▶ **WHAT THE TASK REQUIRES**: Leaving out the pictures, return word for word the stretch of entries below from the line holding "and move ordering" through the line holding "problem, React developers".

Top of RECORDS FOR PROCESSING

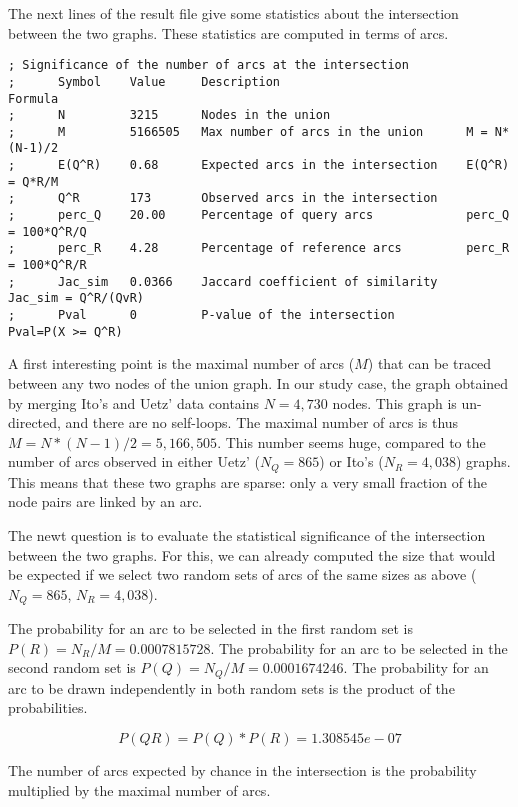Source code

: \begin{enumerate}
The next lines of the result file give some statistics about the
intersection between the two graphs. These statistics are computed in
terms of arcs.

\begin{footnotesize}
\begin{verbatim}
; Significance of the number of arcs at the intersection
;      Symbol    Value     Description                          Formula
;      N         3215      Nodes in the union                  
;      M         5166505   Max number of arcs in the union      M = N*(N-1)/2
;      E(Q^R)    0.68      Expected arcs in the intersection    E(Q^R) = Q*R/M
;      Q^R       173       Observed arcs in the intersection
;      perc_Q    20.00     Percentage of query arcs             perc_Q = 100*Q^R/Q
;      perc_R    4.28      Percentage of reference arcs         perc_R = 100*Q^R/R
;      Jac_sim   0.0366    Jaccard coefficient of similarity    Jac_sim = Q^R/(QvR)
;      Pval      0         P-value of the intersection          Pval=P(X >= Q^R)
\end{verbatim}
\end{footnotesize}

A first interesting point is the maximal number of arcs ($M$) that can
be traced between any two nodes of the union graph. In our study case,
the graph obtained by merging Ito's and Uetz' data contains $N=4,730$
nodes. This graph is un-directed, and there are no self-loops. The
maximal number of arcs is thus $M=N*(N-1)/2=5,166,505$. This number
seems huge, compared to the number of arcs observed in either Uetz'
($N_Q=865$) or Ito's ($N_R=4,038$) graphs. This means that these two graphs
are sparse: only a very small fraction of the node pairs are linked by
an arc.

The newt question is to evaluate the statistical significance of the
intersection between the two graphs. For this, we can already computed
the size that would be expected if we select two random sets of arcs
of the same sizes as above ($N_Q=865$, $N_R=4,038$). 

The probability for an arc to be selected in the first random set is
$P(R) = N_R/M = 0.0007815728$. The probability for an arc to be
selected in the second random set is $P(Q) = N_Q/M =
0.0001674246$. The probability for an arc to be drawn independently in
both random sets is the product of the probabilities. 

\[P(QR) = P(Q)*P(R) = 1.308545e-07\]

The number of arcs expected by chance in the intersection is the
probability multiplied by the maximal number of arcs.


\end{enumerate}

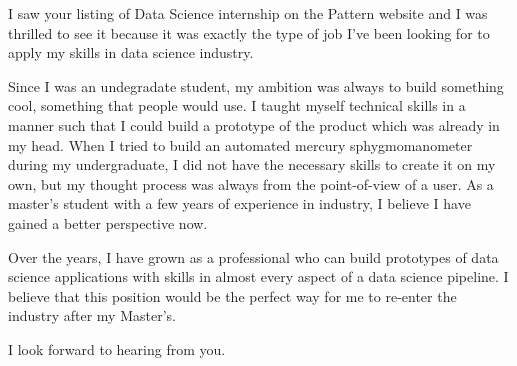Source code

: I saw your listing of Data Science internship on the Pattern website and I was thrilled to see it because it was exactly the type of job I've been looking for to apply my skills in data science industry.

Since I was an undegradate student, my ambition was always to build something cool, something that people would use. I taught myself technical skills in a manner such that I could build a prototype of the product which was already in my head. When I tried to build an automated mercury sphygmomanometer during my undergraduate, I did not have the necessary skills to create it on my own, but my thought process was always from the point-of-view of a user. As a master's student with a few years of experience in industry, I believe I have gained a better perspective now.

Over the years, I have grown as a professional who can build prototypes of data science applications with skills in almost every aspect of a data science pipeline. I believe that this position would be the perfect way for me to re-enter the industry after my Master's. 

I look forward to hearing from you.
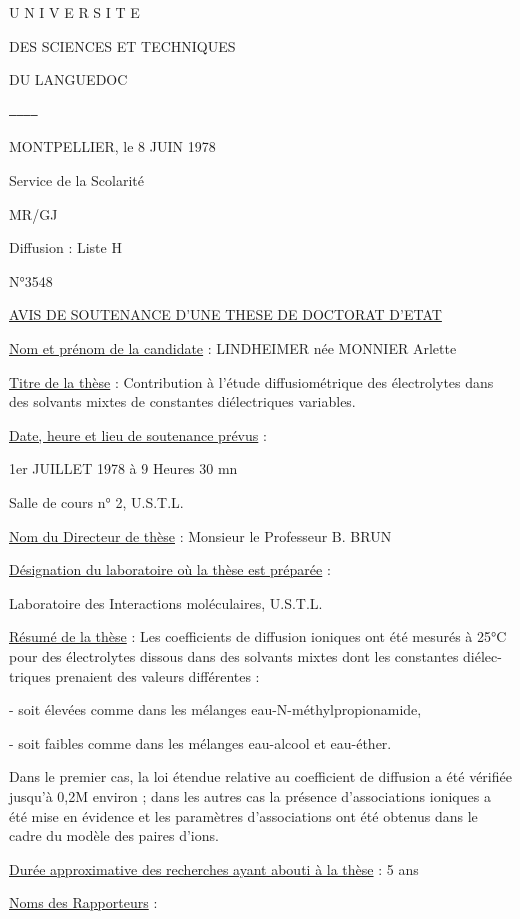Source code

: U N I V E R S I T E

DES SCIENCES ET TECHNIQUES

DU LANGUEDOC

\texttt{------------}

MONTPELLIER, le 8 JUIN 1978

Service de la Scolarité

MR/GJ

Diffusion : Liste H

N°3548

\uline{AVIS DE SOUTENANCE D'UNE THESE DE DOCTORAT D'ETAT}

\uline{Nom et prénom de la candidate} : LINDHEIMER née MONNIER Arlette

\uline{Titre de la thèse} : Contribution à l'étude diffusiométrique des électrolytes dans
des solvants mixtes de constantes diélectriques variables.

\uline{Date, heure et lieu de soutenance prévus} :

1er JUILLET 1978 à 9 Heures 30 mn

Salle de cours n° 2, U.S.T.L.

\uline{Nom du Directeur de thèse} : Monsieur le Professeur B. BRUN

\uline{Désignation du laboratoire où la thèse est préparée} :

Laboratoire des Interactions moléculaires, U.S.T.L.

\uline{Résumé de la thèse} : Les coefficients de diffusion ioniques ont été mesurés à 25°C
pour des électrolytes dissous dans des solvants mixtes dont les constantes diélec-\\
triques prenaient des valeurs différentes :

- soit élevées comme dans les mélanges eau-N-méthylpropionamide,

- soit faibles comme dans les mélanges eau-alcool et eau-éther.

Dans le premier cas, la loi étendue relative au coefficient de
diffusion a été vérifiée jusqu'à 0,2M environ ; dans les autres cas la présence
d'associations ioniques a été mise en évidence et les paramètres d'associations ont
été obtenus dans le cadre du modèle des paires d'ions.

\uline{Durée approximative des recherches ayant abouti à la thèse} : 5 ans

\uline{Noms des Rapporteurs} :


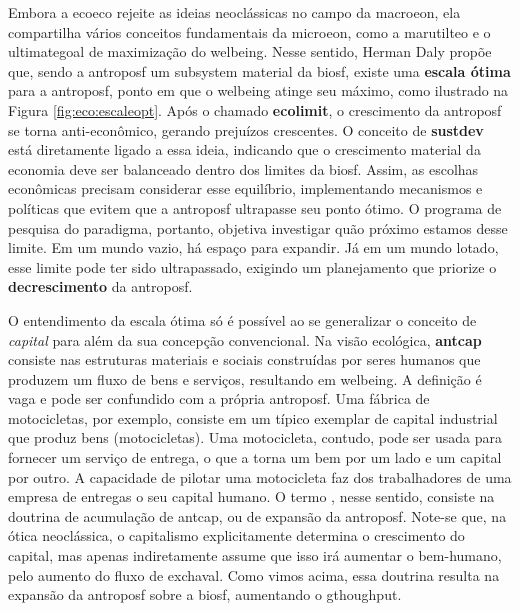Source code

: \documentclass[./main.tex]{subfiles}
\begin{document}
\par Embora a \gls{ecoeco} rejeite as ideias neoclássicas no campo da \gls{macroeon}, ela compartilha vários conceitos fundamentais da \gls{microeon}, como a \gls{marutilteo} e o \gls{ultimategoal} de maximização do \gls{welbeing}. Nesse sentido, Herman Daly \cite{Daly2015a} propõe que, sendo a \gls{antroposf} um sub\gls{system} material da \gls{biosf}, existe uma \textbf{escala ótima} para a \gls{antroposf}, ponto em que o \gls{welbeing} atinge seu máximo, como ilustrado na Figura \ref{fig:eco:escaleopt}. Após o chamado \textbf{\gls{ecolimit}}, o crescimento da \gls{antroposf} se torna anti-econômico, gerando prejuízos crescentes. O conceito de \textbf{\gls{sustdev}} está diretamente ligado a essa ideia, indicando que o crescimento material da economia deve ser balanceado dentro dos limites da \gls{biosf}. Assim, as escolhas econômicas precisam considerar esse equilíbrio, implementando mecanismos e políticas que evitem que a \gls{antroposf} ultrapasse seu ponto ótimo. O programa de pesquisa do \gls{paradigma}, portanto, objetiva investigar quão próximo estamos desse limite. Em um mundo vazio, há espaço para expandir. Já em um mundo lotado, esse limite pode ter sido ultrapassado, exigindo um planejamento que priorize o \textbf{decrescimento} da \gls{antroposf}.

\par O entendimento da escala ótima só é possível ao se generalizar o conceito de \textit{capital} para além da sua concepção convencional. Na visão ecológica, \textbf{\gls{antcap}} consiste nas estruturas materiais e sociais construídas por seres humanos que produzem um fluxo de bens e serviços, resultando em \gls{welbeing}. A definição é vaga e pode ser confundido com a própria \gls{antroposf}. Uma fábrica de motocicletas, por exemplo, consiste em um típico exemplar de capital industrial que produz bens (motocicletas). Uma motocicleta, contudo, pode ser usada para fornecer um serviço de entrega, o que a torna um bem por um lado e um capital por outro. A capacidade de pilotar uma motocicleta faz dos trabalhadores de uma empresa de entregas o seu capital humano. O termo , nesse sentido, consiste na doutrina de acumulação de \gls{antcap}, ou de expansão da \gls{antroposf}. Note-se que, na ótica neoclássica, o capitalismo explicitamente determina o crescimento do capital, mas apenas indiretamente assume que isso irá aumentar o bem-humano, pelo aumento do fluxo de \gls{exchaval}. Como vimos acima, essa doutrina resulta na expansão da \gls{antroposf} sobre a \gls{biosf}, aumentando o \gls{gthoughput}. 
\end{document}
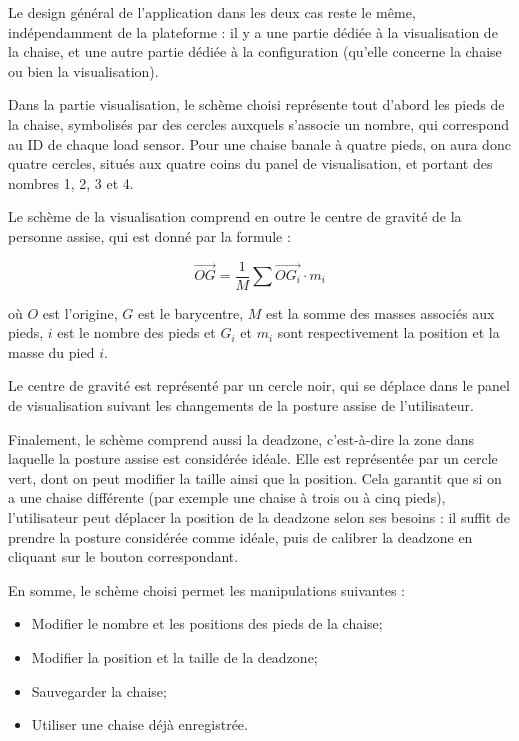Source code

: \documentclass{polytech/polytech}
\begin{document}
Le design général de l'application dans les deux cas reste le même, indépendamment de la plateforme : il y a une partie dédiée à la visualisation de la chaise, et une autre partie dédiée à la configuration (qu'elle concerne la chaise ou bien la visualisation). 

Dans la partie visualisation, le schème choisi représente tout d'abord les pieds de la chaise, symbolisés par des cercles auxquels s'associe un nombre, qui correspond au ID de chaque load sensor. Pour une chaise banale à quatre pieds, on aura donc quatre cercles, situés aux quatre coins du panel de visualisation, et portant des nombres 1, 2, 3 et 4. 

Le schème de la visualisation comprend en outre le centre de gravité de la personne assise, qui est donné par la formule :

$$\vec{OG} = \frac{1}{M} \sum \vec{OG_i} \cdot m_i$$

où $O$ est l'origine, $G$ est le barycentre, $M$ est la somme des masses associés aux pieds, $i$ est le nombre des pieds et $G_i$ et $m_i$ sont respectivement la position et la masse du pied $i$.

Le centre de gravité est représenté par un cercle noir, qui se déplace dans le panel de visualisation suivant les changements de la posture assise de l'utilisateur.

Finalement, le schème comprend aussi la deadzone, c'est-à-dire la zone dans laquelle la posture assise est considérée idéale. Elle est représentée par un cercle vert, dont on peut modifier la taille ainsi que la position. Cela garantit que si on a une chaise différente (par exemple une chaise à trois ou à cinq pieds), l'utilisateur peut déplacer la position de la deadzone selon ses besoins : il suffit de prendre la posture considérée comme idéale, puis de calibrer la deadzone en cliquant sur le bouton correspondant.

En somme, le schème choisi permet les manipulations suivantes :
\begin{itemize}
\item Modifier le nombre et les positions des pieds de la chaise;
\item Modifier la position et la taille de la deadzone;
\item Sauvegarder la chaise;
\item Utiliser une chaise déjà enregistrée.
\end{itemize}
\end{document}
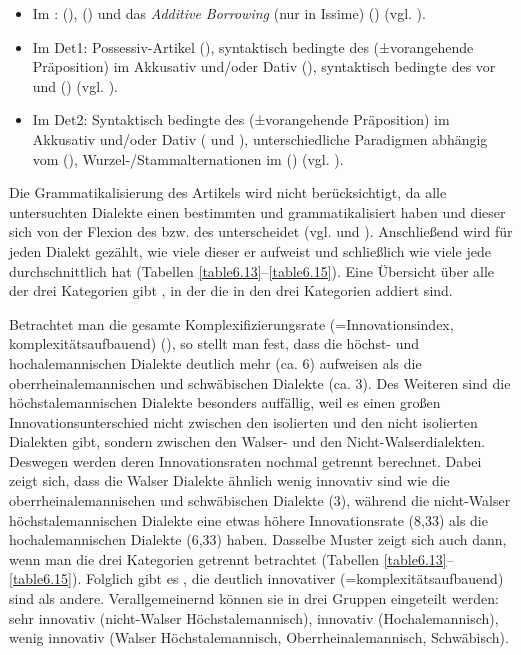 \begin{itemize}
\item
Im :  (),  () und das \textit{Additive Borrowing} (nur in Issime) () (vgl. ).
\item
Im Det1: Possessiv-Artikel (), syntaktisch bedingte  des  (±vorangehende Präposition) im Akkusativ und/oder Dativ (), syntaktisch bedingte  des  vor  und  () (vgl. ).
\item
Im Det2: Syntaktisch bedingte  des  (±vorangehende Präposition) im Akkusativ und/oder Dativ ( und ), unterschiedliche Paradigmen abhängig vom  (), Wur\-zel-/Stamm\-al\-ter\-na\-tio\-nen im  () (vgl. ).
\end{itemize}

Die Grammatikalisierung des Artikels wird nicht berücksichtigt, da alle untersuchten Dialekte einen bestimmten und  grammatikalisiert haben und dieser sich von der Flexion des  bzw. des  unterscheidet (vgl.  und ). Anschließend wird für jeden Dialekt gezählt, wie viele dieser  er aufweist und schließlich wie viele  jede  durchschnittlich hat (Tabellen \ref{table6.13}–\ref{table6.15}). Eine Übersicht über alle  der drei Kategorien gibt , in der die  in den drei Kategorien addiert sind.

Betrachtet man die gesamte Komplexifizierungsrate (=Innovationsindex, komplexitätsaufbauend) (), so stellt man fest, dass die höchst- und hochalemannischen Dialekte deutlich mehr  (ca. 6) aufweisen als die oberrheinalemannischen und schwäbischen Dialekte (ca. 3). Des Weiteren sind die höchstalemannischen Dialekte besonders auffällig, weil es einen großen Innovationsunterschied nicht zwischen den isolierten und den nicht isolierten Dialekten gibt, sondern zwischen den Walser- und den Nicht-Wal\-ser\-di\-a\-lek\-ten. Deswegen werden deren Innovationsraten nochmal getrennt berechnet. Dabei zeigt sich, dass die Walser Dialekte ähnlich wenig innovativ sind wie die oberrheinalemannischen und schwäbischen Dialekte (3), während die nicht-Walser höchstalemannischen Dialekte eine etwas höhere Innovationsrate (8,33) als die hochalemannischen Dialekte (6,33) haben. Dasselbe Muster zeigt sich auch dann, wenn man die drei Kategorien getrennt betrachtet (Tabellen \ref{table6.13}–\ref{table6.15}). Folglich gibt es , die deutlich innovativer (=komplexitätsaufbauend) sind als andere. Verallgemeinernd können sie in drei Gruppen eingeteilt werden: sehr innovativ (nicht-Walser Höchstalemannisch), innovativ (Hochalemannisch), wenig innovativ (Walser Höchstalemannisch, Oberrheinalemannisch, Schwäbisch).

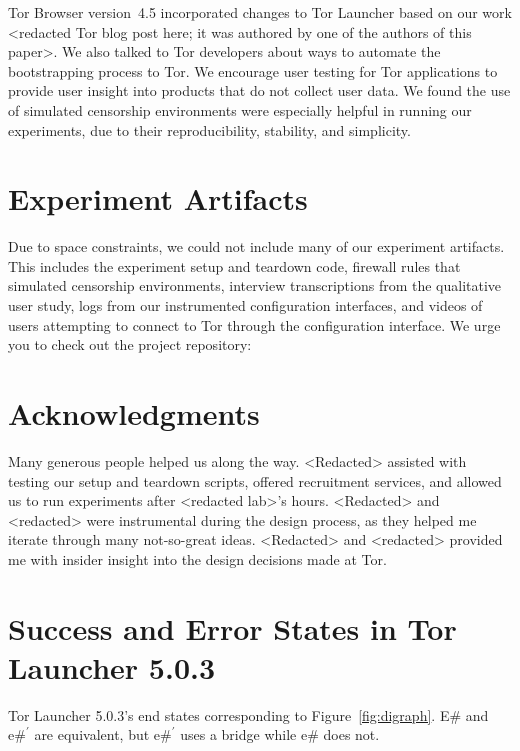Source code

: \documentclass[USenglish,oneside,twocolumn]{article}
\begin{document}
Tor Browser version~4.5 incorporated changes to Tor Launcher based on our work <redacted Tor blog post here; it was authored by one of the authors of this paper>. We also talked to Tor developers about ways to automate the bootstrapping process to Tor. We encourage user testing for Tor applications to provide user insight into products that do not collect user data. We found the use of simulated censorship environments were especially helpful in running our experiments, due to their reproducibility, stability, and simplicity.

\section {Experiment Artifacts} 
Due to space constraints, we could not include many of our experiment artifacts. This includes the experiment setup and teardown code, firewall rules that simulated censorship environments, interview transcriptions from the qualitative user study, logs from our instrumented configuration interfaces, and videos of users attempting to connect to Tor through the configuration interface. We urge you to check out the project repository: \\


\section {Acknowledgments}
Many generous people helped us along the way. <Redacted> assisted with testing our setup and teardown scripts, offered recruitment services, and allowed us to run experiments after <redacted lab>'s hours. <Redacted> and <redacted> were instrumental during the design process, as they helped me iterate through many not-so-great ideas.  <Redacted> and <redacted> provided me with insider insight into the design decisions made at Tor.




\appendix

\section{Success and Error States in Tor Launcher 5.0.3} 
\label{states} 
Tor Launcher 5.0.3's end states corresponding to Figure~\ref{fig:digraph}. E\# and $\mbox{e\#}^\prime$ are equivalent, but $\mbox{e\#}^\prime$ uses a bridge while e\# does not. \\
\end{document}
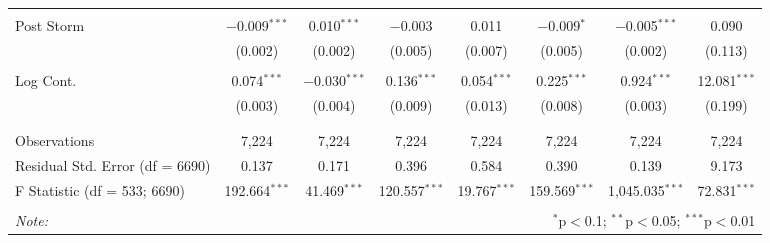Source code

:\begin{table}[!htbp]
\begin{tabular}{@{\extracolsep{5pt}}lccccccc}
  & & & & & & & \\ 
 Post Storm & $-$0.009$^{***}$ & 0.010$^{***}$ & $-$0.003 & 0.011 & $-$0.009$^{*}$ & $-$0.005$^{***}$ & 0.090 \\ 
  & (0.002) & (0.002) & (0.005) & (0.007) & (0.005) & (0.002) & (0.113) \\ 
  & & & & & & & \\ 
 Log Cont. & 0.074$^{***}$ & $-$0.030$^{***}$ & 0.136$^{***}$ & 0.054$^{***}$ & 0.225$^{***}$ & 0.924$^{***}$ & 12.081$^{***}$ \\ 
  & (0.003) & (0.004) & (0.009) & (0.013) & (0.008) & (0.003) & (0.199) \\ 
  & & & & & & & \\ 
\hline \\[-1.8ex] 
Observations & 7,224 & 7,224 & 7,224 & 7,224 & 7,224 & 7,224 & 7,224 \\ 
Residual Std. Error (df = 6690) & 0.137 & 0.171 & 0.396 & 0.584 & 0.390 & 0.139 & 9.173 \\ 
F Statistic (df = 533; 6690) & 192.664$^{***}$ & 41.469$^{***}$ & 120.557$^{***}$ & 19.767$^{***}$ & 159.569$^{***}$ & 1,045.035$^{***}$ & 72.831$^{***}$ \\ 
\hline 
\hline \\[-1.8ex] 
\textit{Note:}  & \multicolumn{7}{r}{$^{*}$p$<$0.1; $^{**}$p$<$0.05; $^{***}$p$<$0.01} \\ 
\end{tabular} 
\end{table} 

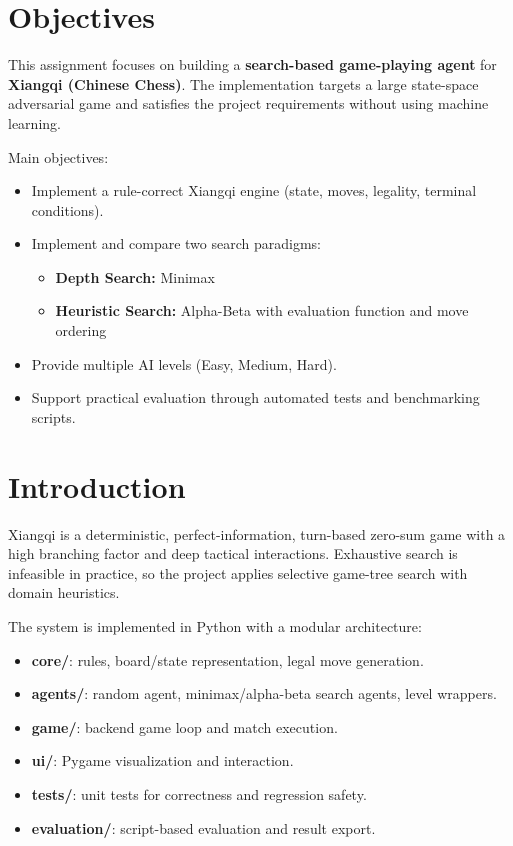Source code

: \documentclass[a4paper,12pt]{article}
\begin{document}
\tableofcontents
\newpage


\section{Objectives}

This assignment focuses on building a \textbf{search-based game-playing agent} for \textbf{Xiangqi (Chinese Chess)}.
The implementation targets a large state-space adversarial game and satisfies the project requirements without using machine learning.

Main objectives:
\begin{itemize}
    \item Implement a rule-correct Xiangqi engine (state, moves, legality, terminal conditions).
    \item Implement and compare two search paradigms:
    \begin{itemize}
        \item \textbf{Depth Search:} Minimax
        \item \textbf{Heuristic Search:} Alpha-Beta with evaluation function and move ordering
    \end{itemize}
    \item Provide multiple AI levels (Easy, Medium, Hard).
    \item Support practical evaluation through automated tests and benchmarking scripts.
\end{itemize}

\section{Introduction}

Xiangqi is a deterministic, perfect-information, turn-based zero-sum game with a high branching factor and deep tactical interactions. Exhaustive search is infeasible in practice, so the project applies selective game-tree search with domain heuristics.

The system is implemented in Python with a modular architecture:
\begin{itemize}
    \item \textbf{core/}: rules, board/state representation, legal move generation.
    \item \textbf{agents/}: random agent, minimax/alpha-beta search agents, level wrappers.
    \item \textbf{game/}: backend game loop and match execution.
    \item \textbf{ui/}: Pygame visualization and interaction.
    \item \textbf{tests/}: unit tests for correctness and regression safety.
    \item \textbf{evaluation/}: script-based evaluation and result export.
\end{itemize}
\end{document}
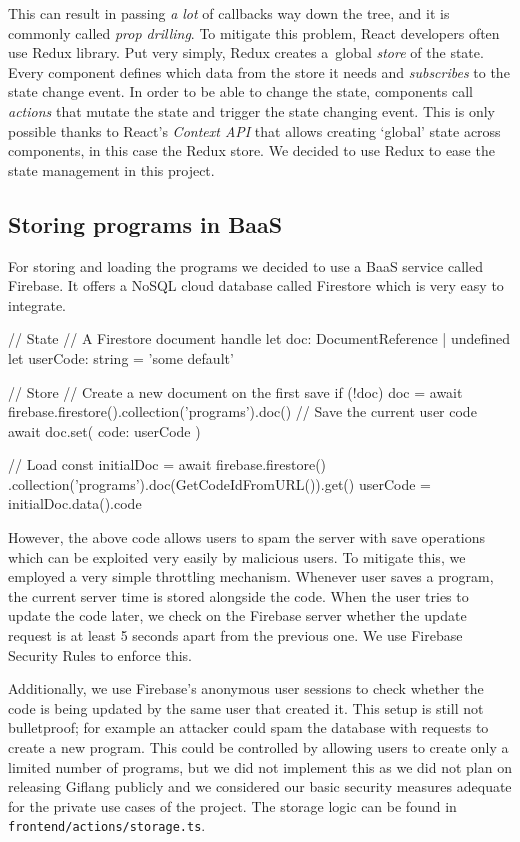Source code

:This can result in passing \emph{a lot} of callbacks way down the tree, and it is commonly called \emph{prop drilling}. To mitigate this problem, React developers
often use Redux library. Put very simply, Redux creates a~global \emph{store} of the state. Every component defines which data from the store it needs and
\emph{subscribes} to the state change event. In order to be able to change the state, components call \emph{actions} that mutate the state and trigger the state
changing event. This is only possible thanks to React's \emph{Context API} that allows creating `global' state across components, in this case the Redux store.
We decided to use Redux to ease the state management in this project.

\subsection{Storing programs in BaaS}
For storing and loading the programs we decided to use a BaaS service called Firebase. It offers a NoSQL cloud database called Firestore which is very easy
to integrate.
\begin{code}
// State
// A Firestore document handle
let doc: DocumentReference | undefined
let userCode: string = 'some default'

// Store
// Create a new document on the first save
if (!doc) {
    doc = await firebase.firestore().collection('programs').doc()
}
// Save the current user code
await doc.set({ code: userCode })

// Load
const initialDoc = 
    await firebase.firestore()
        .collection('programs').doc(GetCodeIdFromURL()).get()
userCode = initialDoc.data().code
\end{code}

However, the above code allows users to spam the server with save operations which can be exploited very easily by malicious users. To mitigate this, we employed a very simple
throttling mechanism. Whenever user saves a program, the current server time is stored alongside the code. When the user tries to update the code later, we check
on the Firebase server whether the update request is at least 5 seconds apart from the previous one. We use Firebase Security Rules to enforce this.

Additionally, we use Firebase's anonymous user sessions to check whether the code is being updated by the same user that created it. This setup is still not
bulletproof; for example an attacker could spam the database with requests to create a new program. This could be controlled by allowing users to create only
a limited number of programs, but we did not implement this as we did not plan on releasing Giflang publicly and we considered our basic security measures
adequate for the private use cases of the project. The storage logic can be found in \texttt{frontend/actions/storage.ts}.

Bottom of RECORDS FOR PROCESSING

▶ **SOLUTION FOR THIS EXERCISE**:
        \item \textbf{Heuristic Search:} Alpha-Beta with evaluation function and move ordering
    \end{itemize}
    \item Provide multiple AI levels (Easy, Medium, Hard).
    \item Support practical evaluation through automated tests and benchmarking scripts.
\end{itemize}

\section{Introduction}

Xiangqi is a deterministic, perfect-information, turn-based zero-sum game with a high branching factor and deep tactical interactions. Exhaustive search is infeasible in practice, so the project applies selective game-tree search with domain heuristics.

The system is implemented in Python with a modular architecture:
\begin{itemize}
    \item \textbf{core/}: rules, board/state representation, legal move generation.
    \item \textbf{agents/}: random agent, minimax/alpha-beta search agents, level wrappers.
    \item \textbf{game/}: backend game loop and match execution.
    \item \textbf{ui/}: Pygame visualization and interaction.
    \item \textbf{tests/}: unit tests for correctness and regression safety.
    \item \textbf{evaluation/}: script-based evaluation and result export.
\end{itemize}
\end{document}
Source code

:This can result in passing \emph{a lot} of callbacks way down the tree, and it is commonly called \emph{prop drilling}. To mitigate this problem, React developers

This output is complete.